Terminou mais uma vez sem acordo a reunião realizada nesta quarta-feira (28) no Ministério Público do Trabalho, em Brasília, para discutir a greve dos Correios, que já dura duas semanas.
O impasse acontece principalmente porque a empresa quer descontar dos funcionários os dias não trabalhados. A direção dos Correios ofereceu parcelar esse desconto, mas a proposta não foi aceita pela Federação Nacional dos Trabalhadores em Empresas de Correios, Telégrafos e Similares (Fentect).

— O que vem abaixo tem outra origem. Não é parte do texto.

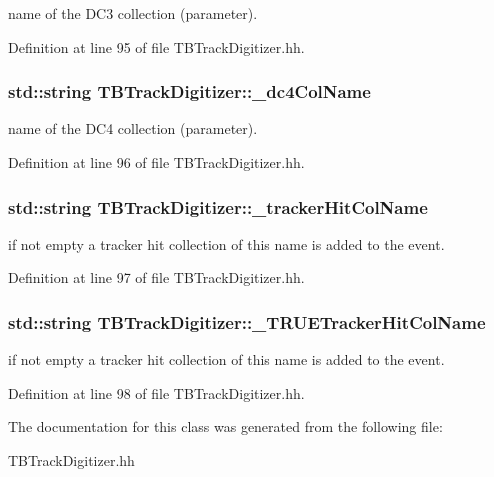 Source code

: name of the D\-C3 collection (parameter). 



Definition at line 95 of file T\-B\-Track\-Digitizer.\-hh.

\subsubsection[{\-\_\-dc4\-Col\-Name}]{\setlength{\rightskip}{0pt plus 5cm}std\-::string T\-B\-Track\-Digitizer\-::\-\_\-dc4\-Col\-Name\hspace{0.3cm}{\ttfamily [protected]}}\label{classTBTrackDigitizer_af81e1cc15ed1b7a95601f4531e0407e2}


name of the D\-C4 collection (parameter). 



Definition at line 96 of file T\-B\-Track\-Digitizer.\-hh.

\subsubsection[{\-\_\-tracker\-Hit\-Col\-Name}]{\setlength{\rightskip}{0pt plus 5cm}std\-::string T\-B\-Track\-Digitizer\-::\-\_\-tracker\-Hit\-Col\-Name\hspace{0.3cm}{\ttfamily [protected]}}\label{classTBTrackDigitizer_a89170451358f13de1fb6391f8c16e3be}


if not empty a tracker hit collection of this name is added to the event. 



Definition at line 97 of file T\-B\-Track\-Digitizer.\-hh.

\subsubsection[{\-\_\-\-T\-R\-U\-E\-Tracker\-Hit\-Col\-Name}]{\setlength{\rightskip}{0pt plus 5cm}std\-::string T\-B\-Track\-Digitizer\-::\-\_\-\-T\-R\-U\-E\-Tracker\-Hit\-Col\-Name\hspace{0.3cm}{\ttfamily [protected]}}\label{classTBTrackDigitizer_a05101ed4c3f17c4c75b6386eab702b39}


if not empty a tracker hit collection of this name is added to the event. 



Definition at line 98 of file T\-B\-Track\-Digitizer.\-hh.



The documentation for this class was generated from the following file\-:\begin{DoxyCompactItemize}
\item 
T\-B\-Track\-Digitizer.\-hh\end{DoxyCompactItemize}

Além disso, os sindicalistas exigem que o aumento de R$ 50 nos salários, proposto pela direção dos Correios, seja retroativo a agosto, database da categoria. A empresa quer que o aumento ocorra a partir de janeiro de 2012.
“Ao rejeitar a proposta de parcelamento do desconto dos dias parados, na presença do procurador do Trabalho e Coordenador Nacional de Liberdade Sindical (Conalis), Ricardo Brito Pereira, que mediou as negociações nesta quarta-feira, a Fentect impediu o fim da greve”, afirmou a Empresa de Correios e Telégrafos (ECT) em nota.
O diretor da Fentect, José Gonçalves de Almeida, disse que a proposta do sindicato é que os funcionários trabalhem sem hora extra até normalizar as entregas, em troca do pagamento dos dias parados.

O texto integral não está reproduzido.